Por falar nele, é imprescindível mencionar que foi de Barenboim a iniciativa de criar a West-Eastern Divan Orchestra, constituída por artistas israelenses e palestinos, pois ele julgou que a música teria o poder mágico de unir os dois povos. Oxalá ele tenha acertado em suas previsões, apesar dos últimos acontecimentos apontarem para mais um período de hostilidades no Oriente Médio. Tenho a esperança de que Barenboim, que já recebeu diversos Grammy, tendo sido condecorado como Cavaleiro do Império Britânico, possa auxiliar a sacramentar essa difícil reconciliação entre dois grupos humanos, paradoxalmente tão semelhantes e tão distintos entre si. Cruzemos os dedos para que esse milagre, como os acordes finais de uma bela sinfonia, acabe se concretizando e que estejamos todos vivos para testemunhá-lo.

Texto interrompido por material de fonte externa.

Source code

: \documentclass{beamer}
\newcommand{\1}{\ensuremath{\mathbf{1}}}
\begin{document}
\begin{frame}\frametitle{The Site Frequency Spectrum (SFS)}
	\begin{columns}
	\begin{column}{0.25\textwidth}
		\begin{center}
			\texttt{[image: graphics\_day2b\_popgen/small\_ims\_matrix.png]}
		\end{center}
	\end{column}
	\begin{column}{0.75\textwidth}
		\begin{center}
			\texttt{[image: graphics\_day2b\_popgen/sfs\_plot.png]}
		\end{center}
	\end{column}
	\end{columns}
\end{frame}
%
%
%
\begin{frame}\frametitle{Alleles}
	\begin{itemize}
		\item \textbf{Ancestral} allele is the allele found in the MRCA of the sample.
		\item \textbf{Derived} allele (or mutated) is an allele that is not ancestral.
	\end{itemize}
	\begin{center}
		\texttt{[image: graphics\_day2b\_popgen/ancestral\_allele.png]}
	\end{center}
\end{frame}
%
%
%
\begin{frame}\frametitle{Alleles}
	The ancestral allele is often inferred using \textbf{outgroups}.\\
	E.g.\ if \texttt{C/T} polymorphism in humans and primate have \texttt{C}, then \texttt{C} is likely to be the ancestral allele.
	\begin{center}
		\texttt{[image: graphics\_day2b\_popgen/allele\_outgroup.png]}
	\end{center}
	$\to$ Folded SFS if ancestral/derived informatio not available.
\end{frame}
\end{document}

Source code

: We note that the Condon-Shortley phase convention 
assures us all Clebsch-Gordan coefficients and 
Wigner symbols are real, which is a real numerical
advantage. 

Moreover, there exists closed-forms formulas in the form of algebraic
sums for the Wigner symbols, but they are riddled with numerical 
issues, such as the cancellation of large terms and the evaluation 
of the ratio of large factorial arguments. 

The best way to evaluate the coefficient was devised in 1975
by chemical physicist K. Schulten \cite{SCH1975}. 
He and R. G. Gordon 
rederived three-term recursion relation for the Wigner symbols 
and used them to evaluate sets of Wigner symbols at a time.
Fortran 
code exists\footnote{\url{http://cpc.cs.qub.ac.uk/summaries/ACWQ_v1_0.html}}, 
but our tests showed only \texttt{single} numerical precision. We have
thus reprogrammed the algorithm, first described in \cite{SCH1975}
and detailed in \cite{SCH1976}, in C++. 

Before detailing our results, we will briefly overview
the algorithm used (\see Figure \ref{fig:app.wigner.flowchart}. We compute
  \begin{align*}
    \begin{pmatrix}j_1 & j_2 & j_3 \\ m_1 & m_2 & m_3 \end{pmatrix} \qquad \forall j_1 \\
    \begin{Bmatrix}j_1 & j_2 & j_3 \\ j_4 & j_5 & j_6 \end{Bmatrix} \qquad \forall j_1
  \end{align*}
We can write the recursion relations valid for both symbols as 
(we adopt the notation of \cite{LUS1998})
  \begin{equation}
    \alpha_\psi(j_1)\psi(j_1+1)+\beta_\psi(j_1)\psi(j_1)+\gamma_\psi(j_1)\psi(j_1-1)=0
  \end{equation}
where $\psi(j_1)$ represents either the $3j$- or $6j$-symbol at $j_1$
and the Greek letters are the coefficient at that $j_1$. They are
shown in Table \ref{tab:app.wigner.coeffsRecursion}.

Foto: Gobierno de la Ciudad Autónoma de Buenos Aires, CC BY 2.5 AR, (Wikimedia Commons)
Excelente texto com peculiares detalhes sobre a música clássica…. sou também desta geração!
Teatro São Pedro, continua imponente e grandioso na cultura porto-alegrense!
A proeza da entrada na Sinfônica de Viena foi, de fato, inédito e muito excitante mais do que se tivesses conseguido a entrada da forma convencional, espetacular!
Grande abraço Nelson
Muito bom seu artigo, como sempre. Só desejo informar que “Praça da Matriz é a denominação popular da praça porque é lá que está situada a catedral metropolitana de Porto Alegre, também chamada de igreja matriz. Seu nome é Praça Marechal Floriano. Quando garoto ia quase diariamente brincar nessa praça, subir nos monumentos e jogar bola nos gramados!